New indicators of inequality in avoidable emergency admissions, used as part of the NHS Clinical Commissioning Group Improvement and Assessment Framework, show that Central Manchester CCG had the greatest health inequalities.
The CCG’s difference in rate of hospitalisations between the poorest and richest areas was rated as 2,136 for every 100,000 people.
It was followed by Blackburn and Darwen, with an indicator value of 2,029, North Manchester (2,017), Islington (1,954) and South Manchester (1,889).
The figures compare to a national average of 927 avoidable hospitalisations.
In a joint statement, the Manchester CCGs said: “The NHS results are not performance indicators – and the rankings are based on values.
“Manchester CCGs see that the tool is useful in highlighting inequality and will see it as an indicator of variables of the current picture – and will continue with their work, especially via the neighbourhood teams, to reduce health inequalities across Manchester.”
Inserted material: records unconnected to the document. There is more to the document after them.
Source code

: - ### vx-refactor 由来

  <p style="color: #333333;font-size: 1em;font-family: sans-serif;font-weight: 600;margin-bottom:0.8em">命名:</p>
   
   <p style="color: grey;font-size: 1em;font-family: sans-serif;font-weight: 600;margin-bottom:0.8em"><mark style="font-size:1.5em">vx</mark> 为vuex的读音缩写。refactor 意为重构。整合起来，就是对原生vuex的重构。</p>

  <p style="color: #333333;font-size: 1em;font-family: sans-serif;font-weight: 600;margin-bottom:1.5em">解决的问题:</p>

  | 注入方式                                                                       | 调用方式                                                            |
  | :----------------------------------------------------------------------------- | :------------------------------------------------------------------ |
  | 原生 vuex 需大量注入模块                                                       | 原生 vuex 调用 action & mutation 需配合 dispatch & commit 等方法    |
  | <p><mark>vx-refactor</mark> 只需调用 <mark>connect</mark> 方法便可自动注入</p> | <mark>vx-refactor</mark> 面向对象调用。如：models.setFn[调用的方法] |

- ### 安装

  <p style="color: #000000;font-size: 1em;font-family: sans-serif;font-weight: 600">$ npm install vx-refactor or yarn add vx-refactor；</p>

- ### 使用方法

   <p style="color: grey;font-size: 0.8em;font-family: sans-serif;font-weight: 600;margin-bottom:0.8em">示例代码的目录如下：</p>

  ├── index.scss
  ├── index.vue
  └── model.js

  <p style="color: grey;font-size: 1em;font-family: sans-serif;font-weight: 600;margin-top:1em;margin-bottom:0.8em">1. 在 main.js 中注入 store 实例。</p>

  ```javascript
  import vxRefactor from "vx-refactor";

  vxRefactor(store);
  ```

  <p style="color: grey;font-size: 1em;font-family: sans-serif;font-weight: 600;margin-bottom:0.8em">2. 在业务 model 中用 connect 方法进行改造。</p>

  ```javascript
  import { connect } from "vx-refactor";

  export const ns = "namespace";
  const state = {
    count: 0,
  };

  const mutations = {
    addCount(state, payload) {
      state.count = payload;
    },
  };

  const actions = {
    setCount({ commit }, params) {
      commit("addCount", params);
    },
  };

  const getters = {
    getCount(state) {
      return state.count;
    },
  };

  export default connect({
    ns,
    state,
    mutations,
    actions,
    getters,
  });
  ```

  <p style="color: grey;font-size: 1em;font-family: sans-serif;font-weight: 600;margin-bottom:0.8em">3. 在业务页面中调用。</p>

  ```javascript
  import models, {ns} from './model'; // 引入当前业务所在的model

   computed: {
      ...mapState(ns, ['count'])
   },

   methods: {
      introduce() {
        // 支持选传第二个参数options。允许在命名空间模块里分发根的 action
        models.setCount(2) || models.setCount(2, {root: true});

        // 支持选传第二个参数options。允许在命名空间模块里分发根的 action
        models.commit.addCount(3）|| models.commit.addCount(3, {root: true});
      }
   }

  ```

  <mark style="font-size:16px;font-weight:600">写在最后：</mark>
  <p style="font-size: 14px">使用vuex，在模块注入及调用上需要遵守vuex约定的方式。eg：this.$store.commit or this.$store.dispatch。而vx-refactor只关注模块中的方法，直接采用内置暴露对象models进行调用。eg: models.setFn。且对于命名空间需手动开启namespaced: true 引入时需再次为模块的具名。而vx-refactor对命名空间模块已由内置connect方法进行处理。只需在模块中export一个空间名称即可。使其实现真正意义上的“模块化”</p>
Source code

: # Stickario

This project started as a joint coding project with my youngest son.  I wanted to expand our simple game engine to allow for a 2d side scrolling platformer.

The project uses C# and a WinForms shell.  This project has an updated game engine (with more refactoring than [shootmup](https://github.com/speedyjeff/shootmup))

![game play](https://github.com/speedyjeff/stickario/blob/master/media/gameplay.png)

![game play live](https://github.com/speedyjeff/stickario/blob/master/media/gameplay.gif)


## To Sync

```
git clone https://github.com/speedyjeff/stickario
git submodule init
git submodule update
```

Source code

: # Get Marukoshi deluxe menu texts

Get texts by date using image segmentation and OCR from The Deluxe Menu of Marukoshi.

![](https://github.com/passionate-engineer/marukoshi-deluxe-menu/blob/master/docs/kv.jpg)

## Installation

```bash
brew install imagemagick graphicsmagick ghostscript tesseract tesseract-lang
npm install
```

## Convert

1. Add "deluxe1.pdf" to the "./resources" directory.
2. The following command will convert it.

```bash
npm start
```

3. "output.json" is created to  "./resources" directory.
The city, which recently became the first in the country to receive devolved powers over health, is in the middle of an ambitious programme of healthcare reforms.
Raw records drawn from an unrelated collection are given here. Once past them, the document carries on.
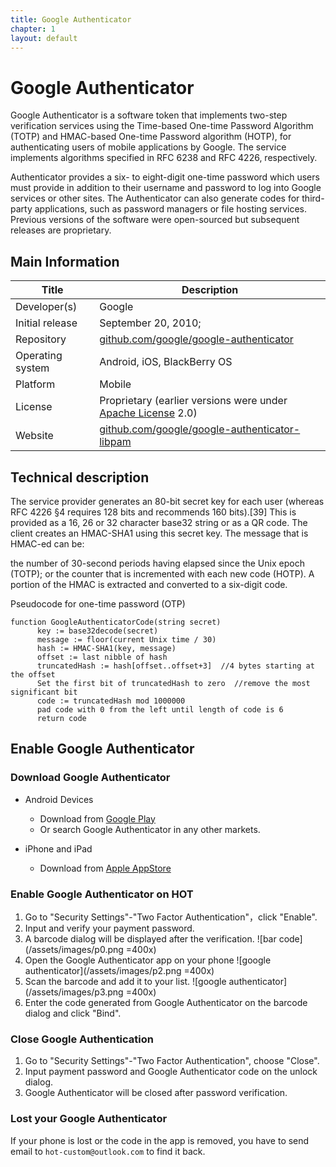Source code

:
 ```yaml
---
title: Google Authenticator
chapter: 1
layout: default
---
```


# Google Authenticator

Google Authenticator is a software token that implements two-step verification services using the Time-based One-time Password Algorithm (TOTP) and HMAC-based One-time Password algorithm (HOTP), for authenticating users of mobile applications by Google. The service implements algorithms specified in RFC 6238 and RFC 4226, respectively.

Authenticator provides a six- to eight-digit one-time password which users must provide in addition to their username and password to log into Google services or other sites. The Authenticator can also generate codes for third-party applications, such as password managers or file hosting services. Previous versions of the software were open-sourced but subsequent releases are proprietary.

## Main Information

Title | Description
 --- | --- 
 Developer(s) | Google
 Initial release | September 20, 2010; 
 Repository | [github.com/google/google-authenticator](https://github.com/google/google-authenticator)
 Operating system | Android, iOS, BlackBerry OS
 Platform | Mobile
 License | Proprietary (earlier versions were under [Apache License](https://en.wikipedia.org/wiki/Apache_License) 2.0)
 Website | [github.com/google/google-authenticator-libpam](https://github.com/google/google-authenticator-libpam)
 
## Technical description

The service provider generates an 80-bit secret key for each user (whereas RFC 4226 §4 requires 128 bits and recommends 160 bits).[39] This is provided as a 16, 26 or 32 character base32 string or as a QR code. The client creates an HMAC-SHA1 using this secret key. The message that is HMAC-ed can be:

the number of 30-second periods having elapsed since the Unix epoch (TOTP); or
the counter that is incremented with each new code (HOTP).
A portion of the HMAC is extracted and converted to a six-digit code.

Pseudocode for one-time password (OTP)

```text
function GoogleAuthenticatorCode(string secret)
      key := base32decode(secret)
      message := floor(current Unix time / 30)
      hash := HMAC-SHA1(key, message)
      offset := last nibble of hash
      truncatedHash := hash[offset..offset+3]  //4 bytes starting at the offset
      Set the first bit of truncatedHash to zero  //remove the most significant bit
      code := truncatedHash mod 1000000
      pad code with 0 from the left until length of code is 6
      return code
```

## Enable Google Authenticator

### Download Google Authenticator

* Android Devices
    * Download from [Google Play](https://play.google.com/store/apps/details?id=com.google.android.apps.authenticator2) 
    * Or search Google Authenticator in any other markets.
   
* iPhone and iPad
    * Download from [Apple AppStore](http://appstore.com/googleauthenticator)
    
### Enable Google Authenticator on HOT

1. Go to "Security Settings"-"Two Factor Authentication"，click "Enable".
2. Input and verify your payment password.
3. A barcode dialog will be displayed after the verification.
![bar code](/assets/images/p0.png =400x)
4. Open the Google Authenticator app on your phone
![google authenticator](/assets/images/p2.png =400x)
5. Scan the barcode and add it to your list.
![google authenticator](/assets/images/p3.png =400x)
6. Enter the code generated from Google Authenticator on the barcode dialog and click "Bind".

### Close Google Authentication

1. Go to "Security Settings"-"Two Factor Authentication", choose "Close".
2. Input payment password and Google Authenticator code on the unlock dialog.
3. Google Authenticator will be closed after password verification.

### Lost your Google Authenticator

If your phone is lost or the code in the app is removed, you have to send email to `hot-custom@outlook.com` to find it back.
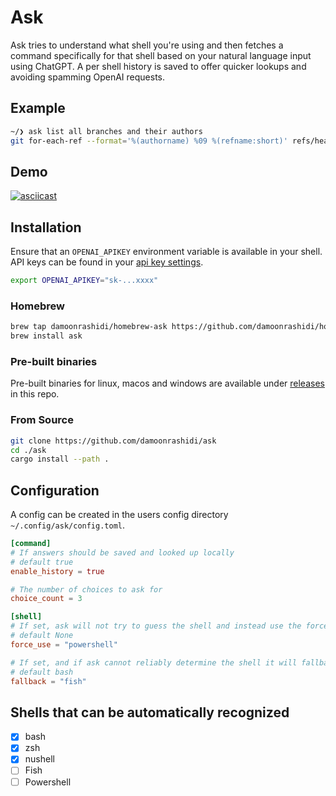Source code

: # Ask

Ask tries to understand what shell you're using and then fetches a command specifically for that shell based on your natural language input using ChatGPT. A per shell history is saved to offer quicker lookups and avoiding spamming OpenAI requests.

## Example

```bash
~/❯ ask list all branches and their authors
git for-each-ref --format='%(authorname) %09 %(refname:short)' refs/heads/
```

## Demo

[![asciicast](https://asciinema.org/a/ndUtX47ehTMplYa8ybHN9Rt0o.svg)](https://asciinema.org/a/ndUtX47ehTMplYa8ybHN9Rt0o)

## Installation

Ensure that an `OPENAI_APIKEY` environment variable is available in your shell. API keys can be found in your [api key settings](https://platform.openai.com/api-keys).

```bash
export OPENAI_APIKEY="sk-...xxxx"
```

### Homebrew

```bash
brew tap damoonrashidi/homebrew-ask https://github.com/damoonrashidi/homebrew-ask
brew install ask
```

### Pre-built binaries

Pre-built binaries for linux, macos and windows are available under [releases](https://github.com/damoonrashidi/ask/releases) in this repo.

### From Source

```bash
git clone https://github.com/damoonrashidi/ask
cd ./ask
cargo install --path .
```

## Configuration

A config can be created in the users config directory `~/.config/ask/config.toml`.

```toml
[command]
# If answers should be saved and looked up locally
# default true
enable_history = true

# The number of choices to ask for
choice_count = 3

[shell]
# If set, ask will not try to guess the shell and instead use the force_use shell name.
# default None
force_use = "powershell"

# If set, and if ask cannot reliably determine the shell it will fallback to this shell. Overriden by `force_use`
# default bash
fallback = "fish"
```

## Shells that can be automatically recognized

- [x] bash
- [x] zsh
- [x] nushell
- [ ] Fish
- [ ] Powershell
These include plans for all three CCGs to share power over commissioning with adult social services. Manchester City Council is also planning to integrate the city’s three hospitals into a single trust as part of a drive to tackle health inequality.
However, the plans have run into potential challenges after Pennine Acute NHS Trust, one of the hospitals involved, was recently rated ‘inadequate’ by the CQC, whilst University Hospital of South Manchester NHS Foundation Trust has been rated ‘requires improvement’.
The indicators were developed by the University of York’s Centre for Health Economics under funding from the National Institute for Health Research, which is the research arm of NHS England.
They show that there is not necessarily a correlation between the deprivation of an area and shortfalls in health inequality.
Tower Hamlets and Portsmouth, both CCGs serving areas of high deprivation, appeared on the list of the 10 best performers, with values of 237 and 310.
Overall, the best performing CCG in the country was City and Hackney, whose indicator value was at -76. This was followed by Fareham and Gosport (109), East Surrey (110), Crawley (132) and the Isle of Wight (138).
Ruth Passman, head of equality and health inequalities at NHS England, urged CCG heads to take advantage of the indicators.
“For the first time, NHS managers can now find out how well their local CCG area is doing in tackling these inequalities, compared with similar CCG areas, and see how these inequalities are responding to local healthcare initiatives,” she said.
Professor Sir Michael Marmot, director of the Institute of Health Equity at University College London, recently told MPs that NHS England and the Department of Health are failing to make progress on health inequality.
The New NHS Alliance recently called for a ‘health creation’ approach to address the growing gap in life expectancy.